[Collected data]
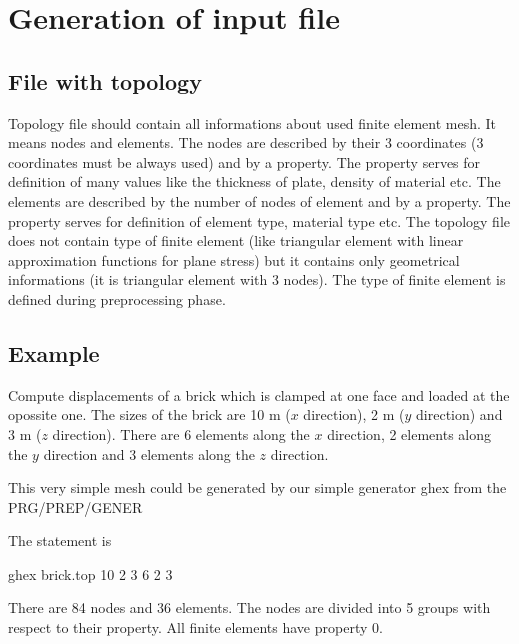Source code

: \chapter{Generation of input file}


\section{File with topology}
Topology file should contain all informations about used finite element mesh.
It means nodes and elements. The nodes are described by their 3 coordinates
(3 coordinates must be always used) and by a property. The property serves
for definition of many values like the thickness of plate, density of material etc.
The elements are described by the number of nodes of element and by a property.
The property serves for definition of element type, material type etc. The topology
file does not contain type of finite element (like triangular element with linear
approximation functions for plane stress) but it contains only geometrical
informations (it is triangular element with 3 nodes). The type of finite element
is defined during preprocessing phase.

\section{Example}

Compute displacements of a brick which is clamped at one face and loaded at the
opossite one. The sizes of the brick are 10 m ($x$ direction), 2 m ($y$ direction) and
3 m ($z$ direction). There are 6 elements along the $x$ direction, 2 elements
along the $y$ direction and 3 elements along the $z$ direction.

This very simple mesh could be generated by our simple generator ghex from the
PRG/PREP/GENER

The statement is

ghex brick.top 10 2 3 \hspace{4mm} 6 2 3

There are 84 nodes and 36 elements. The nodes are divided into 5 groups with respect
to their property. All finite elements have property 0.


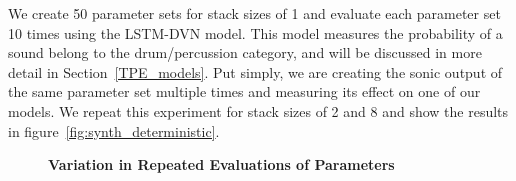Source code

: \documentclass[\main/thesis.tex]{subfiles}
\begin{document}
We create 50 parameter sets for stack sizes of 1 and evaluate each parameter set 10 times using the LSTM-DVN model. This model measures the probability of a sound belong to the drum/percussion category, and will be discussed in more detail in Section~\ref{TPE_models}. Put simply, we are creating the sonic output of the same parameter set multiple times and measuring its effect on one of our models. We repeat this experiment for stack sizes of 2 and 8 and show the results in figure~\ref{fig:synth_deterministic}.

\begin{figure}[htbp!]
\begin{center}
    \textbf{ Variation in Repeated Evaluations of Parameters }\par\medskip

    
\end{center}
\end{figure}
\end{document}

__Problem requirements__: Lines holding "along": copy each one from the records above.

__Expected answer__:
3 m ($z$ direction). There are 6 elements along the $x$ direction, 2 elements
along the $y$ direction and 3 elements along the $z$ direction.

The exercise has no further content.